EXTRACTED MATERIAL START

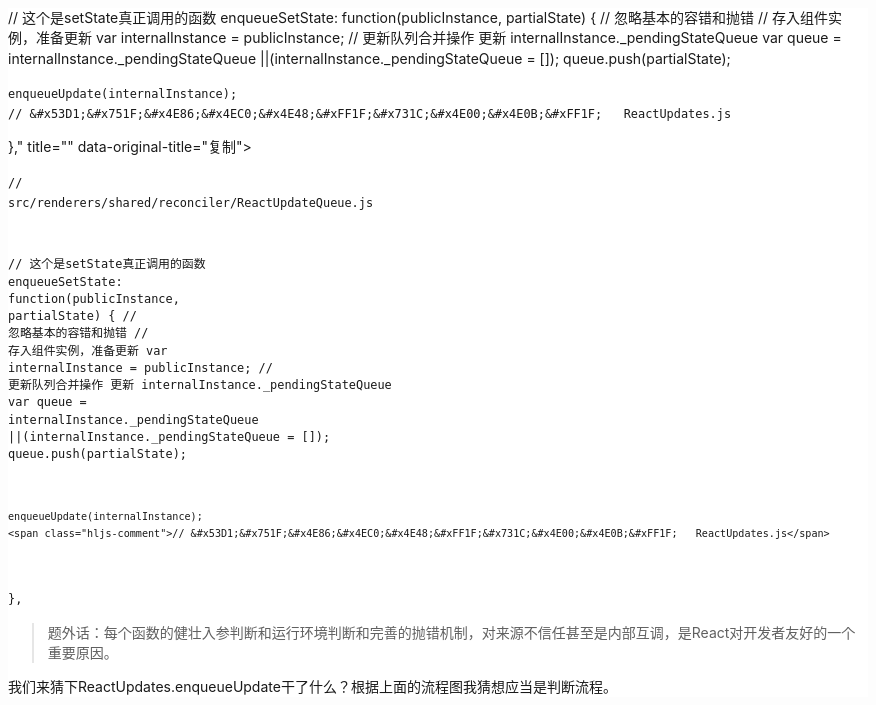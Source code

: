   // &#x8FD9;&#x4E2A;&#x662F;setState&#x771F;&#x6B63;&#x8C03;&#x7528;&#x7684;&#x51FD;&#x6570;
  enqueueSetState: function(publicInstance, partialState) {
       // &#x5FFD;&#x7565;&#x57FA;&#x672C;&#x7684;&#x5BB9;&#x9519;&#x548C;&#x629B;&#x9519;
    // &#x5B58;&#x5165;&#x7EC4;&#x4EF6;&#x5B9E;&#x4F8B;&#xFF0C;&#x51C6;&#x5907;&#x66F4;&#x65B0;
    var internalInstance = publicInstance;
    // &#x66F4;&#x65B0;&#x961F;&#x5217;&#x5408;&#x5E76;&#x64CD;&#x4F5C; &#x66F4;&#x65B0; internalInstance._pendingStateQueue
    var queue = internalInstance._pendingStateQueue ||(internalInstance._pendingStateQueue = []);
    queue.push(partialState);

    enqueueUpdate(internalInstance);
    // &#x53D1;&#x751F;&#x4E86;&#x4EC0;&#x4E48;&#xFF1F;&#x731C;&#x4E00;&#x4E0B;&#xFF1F;   ReactUpdates.js
  }," title="" data-original-title="&#x590D;&#x5236;"></span> <span type="button" class="saveToNote code-tool" data-toggle="tooltip" data-placement="top" title="" data-original-title="&#x653E;&#x8FDB;&#x7B14;&#x8BB0;"></span></div></div><pre class="hljs actionscript"><code><span class="hljs-comment">// src/renderers/shared/reconciler/ReactUpdateQueue.js</span>

  <span class="hljs-comment">// &#x8FD9;&#x4E2A;&#x662F;setState&#x771F;&#x6B63;&#x8C03;&#x7528;&#x7684;&#x51FD;&#x6570;</span>
  enqueueSetState: <span class="hljs-function"><span class="hljs-keyword">function</span><span class="hljs-params">(publicInstance, partialState)</span> </span>{
       <span class="hljs-comment">// &#x5FFD;&#x7565;&#x57FA;&#x672C;&#x7684;&#x5BB9;&#x9519;&#x548C;&#x629B;&#x9519;</span>
    <span class="hljs-comment">// &#x5B58;&#x5165;&#x7EC4;&#x4EF6;&#x5B9E;&#x4F8B;&#xFF0C;&#x51C6;&#x5907;&#x66F4;&#x65B0;</span>
    <span class="hljs-keyword">var</span> internalInstance = publicInstance;
    <span class="hljs-comment">// &#x66F4;&#x65B0;&#x961F;&#x5217;&#x5408;&#x5E76;&#x64CD;&#x4F5C; &#x66F4;&#x65B0; internalInstance._pendingStateQueue</span>
    <span class="hljs-keyword">var</span> queue = internalInstance._pendingStateQueue ||(internalInstance._pendingStateQueue = []);
    queue.push(partialState);

    enqueueUpdate(internalInstance);
    <span class="hljs-comment">// &#x53D1;&#x751F;&#x4E86;&#x4EC0;&#x4E48;&#xFF1F;&#x731C;&#x4E00;&#x4E0B;&#xFF1F;   ReactUpdates.js</span>
  },</code></pre><blockquote>&#x9898;&#x5916;&#x8BDD;&#xFF1A;&#x6BCF;&#x4E2A;&#x51FD;&#x6570;&#x7684;&#x5065;&#x58EE;&#x5165;&#x53C2;&#x5224;&#x65AD;&#x548C;&#x8FD0;&#x884C;&#x73AF;&#x5883;&#x5224;&#x65AD;&#x548C;&#x5B8C;&#x5584;&#x7684;&#x629B;&#x9519;&#x673A;&#x5236;&#xFF0C;&#x5BF9;&#x6765;&#x6E90;&#x4E0D;&#x4FE1;&#x4EFB;&#x751A;&#x81F3;&#x662F;&#x5185;&#x90E8;&#x4E92;&#x8C03;&#xFF0C;&#x662F;React&#x5BF9;&#x5F00;&#x53D1;&#x8005;&#x53CB;&#x597D;&#x7684;&#x4E00;&#x4E2A;&#x91CD;&#x8981;&#x539F;&#x56E0;&#x3002;</blockquote><p>&#x6211;&#x4EEC;&#x6765;&#x731C;&#x4E0B;ReactUpdates.enqueueUpdate&#x5E72;&#x4E86;&#x4EC0;&#x4E48;&#xFF1F;&#x6839;&#x636E;&#x4E0A;&#x9762;&#x7684;&#x6D41;&#x7A0B;&#x56FE;&#x6211;&#x731C;&#x60F3;&#x5E94;&#x5F53;&#x662F;&#x5224;&#x65AD;&#x6D41;&#x7A0B;&#x3002;</p><div class="widget-codetool" style="display:none"><div class="widget-codetool--inner"><span class="selectCode code-tool" data-toggle="tooltip" data-placement="top" title="" data-original-title="&#x5168;&#x9009;"></span> <span type="button" class="copyCode code-tool" data-toggle="tooltip" data-placement="top" data-clipboard-text="function enqueueUpdate(component) {
  ensureInjected(); //&#x73AF;&#x5883;&#x5224;&#x65AD;&#xFF1A;&#x662F;&#x5426;&#x6709;&#x8C03;&#x5EA6;&#x4E8B;&#x52A1;&#x65B9;&#x6CD5;&#x540C;&#x65F6;&#x6709;&#x6279;&#x91CF;&#x66F4;&#x65B0;&#x7B56;&#x7565;&#x65B9;&#x6CD5;
  //&#x5173;&#x952E;&#x7684;&#x5224;&#x65AD;&#x6761;&#x4EF6;&#xFF0C;&#x662F;&#x5426;&#x662F;&#x6279;&#x91CF;&#x66F4;&#x65B0;
  //&#x53EF;&#x662F;isBatchingUpdates&#x8FD9;&#x4E2A;&#x503C;&#x8C01;&#x6765;&#x7EF4;&#x62A4;&#x5462;&#xFF1F;
  if (!batchingStrategy.isBatchingUpdates) {        // &#x89C1;&#x8BCD;&#x77E5;&#x610F; &#x5982;&#x679C;&#x4E0D;&#x5728;&#x6279;&#x91CF;&#x66F4;&#x65B0;&#x7B56;&#x7565;&#x4E2D;
    // &#x5982;&#x679C;&#x4E0D;&#x662F;&#x6279;&#x91CF;&#x66F4;&#x65B0;&#xFF0C;&#x731C;&#x60F3;&#x4E00;&#x4E0B;&#xFF0C;&#x5E94;&#x8BE5;&#x4F1A;&#x7ACB;&#x5373;&#x66F4;&#x65B0;&#x5427;&#xFF1F;
    // &#x5509;&#xFF1F;batchingStrategy&#x5230;&#x5E95;&#x5728;&#x505A;&#x4EC0;&#x4E48;&#x5462;
    batchingStrategy.batchedUpdates(enqueueUpdate, component);  // &#x8C03;&#x7528;&#x4E8B;&#x52A1;
    // &#x5BF9;&#x961F;&#x5217;&#x4E2D;&#x7684;&#x66F4;&#x65B0;&#x6267;&#x884C; batchedUpdates &#x65B9;&#x6CD5;
    return;
  }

EXTRACTED MATERIAL END

• TASK INSTRUCTIONS
An exact copy of the data is required, with the pictures excluded.

• EXERCISE OUTPUT
Source code

:   // &#x8FD9;&#x4E2A;&#x662F;setState&#x771F;&#x6B63;&#x8C03;&#x7528;&#x7684;&#x51FD;&#x6570;
  enqueueSetState: function(publicInstance, partialState) {
       // &#x5FFD;&#x7565;&#x57FA;&#x672C;&#x7684;&#x5BB9;&#x9519;&#x548C;&#x629B;&#x9519;
    // &#x5B58;&#x5165;&#x7EC4;&#x4EF6;&#x5B9E;&#x4F8B;&#xFF0C;&#x51C6;&#x5907;&#x66F4;&#x65B0;
    var internalInstance = publicInstance;
    // &#x66F4;&#x65B0;&#x961F;&#x5217;&#x5408;&#x5E76;&#x64CD;&#x4F5C; &#x66F4;&#x65B0; internalInstance._pendingStateQueue
    var queue = internalInstance._pendingStateQueue ||(internalInstance._pendingStateQueue = []);
    queue.push(partialState);

    enqueueUpdate(internalInstance);
    // &#x53D1;&#x751F;&#x4E86;&#x4EC0;&#x4E48;&#xFF1F;&#x731C;&#x4E00;&#x4E0B;&#xFF1F;   ReactUpdates.js
  }," title="" data-original-title="&#x590D;&#x5236;"></span> <span type="button" class="saveToNote code-tool" data-toggle="tooltip" data-placement="top" title="" data-original-title="&#x653E;&#x8FDB;&#x7B14;&#x8BB0;"></span></div></div><pre class="hljs actionscript"><code><span class="hljs-comment">// src/renderers/shared/reconciler/ReactUpdateQueue.js</span>

  <span class="hljs-comment">// &#x8FD9;&#x4E2A;&#x662F;setState&#x771F;&#x6B63;&#x8C03;&#x7528;&#x7684;&#x51FD;&#x6570;</span>
  enqueueSetState: <span class="hljs-function"><span class="hljs-keyword">function</span><span class="hljs-params">(publicInstance, partialState)</span> </span>{
       <span class="hljs-comment">// &#x5FFD;&#x7565;&#x57FA;&#x672C;&#x7684;&#x5BB9;&#x9519;&#x548C;&#x629B;&#x9519;</span>
    <span class="hljs-comment">// &#x5B58;&#x5165;&#x7EC4;&#x4EF6;&#x5B9E;&#x4F8B;&#xFF0C;&#x51C6;&#x5907;&#x66F4;&#x65B0;</span>
    <span class="hljs-keyword">var</span> internalInstance = publicInstance;
    <span class="hljs-comment">// &#x66F4;&#x65B0;&#x961F;&#x5217;&#x5408;&#x5E76;&#x64CD;&#x4F5C; &#x66F4;&#x65B0; internalInstance._pendingStateQueue</span>
    <span class="hljs-keyword">var</span> queue = internalInstance._pendingStateQueue ||(internalInstance._pendingStateQueue = []);
    queue.push(partialState);

    enqueueUpdate(internalInstance);
    <span class="hljs-comment">// &#x53D1;&#x751F;&#x4E86;&#x4EC0;&#x4E48;&#xFF1F;&#x731C;&#x4E00;&#x4E0B;&#xFF1F;   ReactUpdates.js</span>
  },</code></pre><blockquote>&#x9898;&#x5916;&#x8BDD;&#xFF1A;&#x6BCF;&#x4E2A;&#x51FD;&#x6570;&#x7684;&#x5065;&#x58EE;&#x5165;&#x53C2;&#x5224;&#x65AD;&#x548C;&#x8FD0;&#x884C;&#x73AF;&#x5883;&#x5224;&#x65AD;&#x548C;&#x5B8C;&#x5584;&#x7684;&#x629B;&#x9519;&#x673A;&#x5236;&#xFF0C;&#x5BF9;&#x6765;&#x6E90;&#x4E0D;&#x4FE1;&#x4EFB;&#x751A;&#x81F3;&#x662F;&#x5185;&#x90E8;&#x4E92;&#x8C03;&#xFF0C;&#x662F;React&#x5BF9;&#x5F00;&#x53D1;&#x8005;&#x53CB;&#x597D;&#x7684;&#x4E00;&#x4E2A;&#x91CD;&#x8981;&#x539F;&#x56E0;&#x3002;</blockquote><p>&#x6211;&#x4EEC;&#x6765;&#x731C;&#x4E0B;ReactUpdates.enqueueUpdate&#x5E72;&#x4E86;&#x4EC0;&#x4E48;&#xFF1F;&#x6839;&#x636E;&#x4E0A;&#x9762;&#x7684;&#x6D41;&#x7A0B;&#x56FE;&#x6211;&#x731C;&#x60F3;&#x5E94;&#x5F53;&#x662F;&#x5224;&#x65AD;&#x6D41;&#x7A0B;&#x3002;</p><div class="widget-codetool" style="display:none"><div class="widget-codetool--inner"><span class="selectCode code-tool" data-toggle="tooltip" data-placement="top" title="" data-original-title="&#x5168;&#x9009;"></span> <span type="button" class="copyCode code-tool" data-toggle="tooltip" data-placement="top" data-clipboard-text="function enqueueUpdate(component) {
  ensureInjected(); //&#x73AF;&#x5883;&#x5224;&#x65AD;&#xFF1A;&#x662F;&#x5426;&#x6709;&#x8C03;&#x5EA6;&#x4E8B;&#x52A1;&#x65B9;&#x6CD5;&#x540C;&#x65F6;&#x6709;&#x6279;&#x91CF;&#x66F4;&#x65B0;&#x7B56;&#x7565;&#x65B9;&#x6CD5;
  //&#x5173;&#x952E;&#x7684;&#x5224;&#x65AD;&#x6761;&#x4EF6;&#xFF0C;&#x662F;&#x5426;&#x662F;&#x6279;&#x91CF;&#x66F4;&#x65B0;
  //&#x53EF;&#x662F;isBatchingUpdates&#x8FD9;&#x4E2A;&#x503C;&#x8C01;&#x6765;&#x7EF4;&#x62A4;&#x5462;&#xFF1F;
  if (!batchingStrategy.isBatchingUpdates) {        // &#x89C1;&#x8BCD;&#x77E5;&#x610F; &#x5982;&#x679C;&#x4E0D;&#x5728;&#x6279;&#x91CF;&#x66F4;&#x65B0;&#x7B56;&#x7565;&#x4E2D;
    // &#x5982;&#x679C;&#x4E0D;&#x662F;&#x6279;&#x91CF;&#x66F4;&#x65B0;&#xFF0C;&#x731C;&#x60F3;&#x4E00;&#x4E0B;&#xFF0C;&#x5E94;&#x8BE5;&#x4F1A;&#x7ACB;&#x5373;&#x66F4;&#x65B0;&#x5427;&#xFF1F;
    // &#x5509;&#xFF1F;batchingStrategy&#x5230;&#x5E95;&#x5728;&#x505A;&#x4EC0;&#x4E48;&#x5462;
    batchingStrategy.batchedUpdates(enqueueUpdate, component);  // &#x8C03;&#x7528;&#x4E8B;&#x52A1;
    // &#x5BF9;&#x961F;&#x5217;&#x4E2D;&#x7684;&#x66F4;&#x65B0;&#x6267;&#x884C; batchedUpdates &#x65B9;&#x6CD5;
    return;
  }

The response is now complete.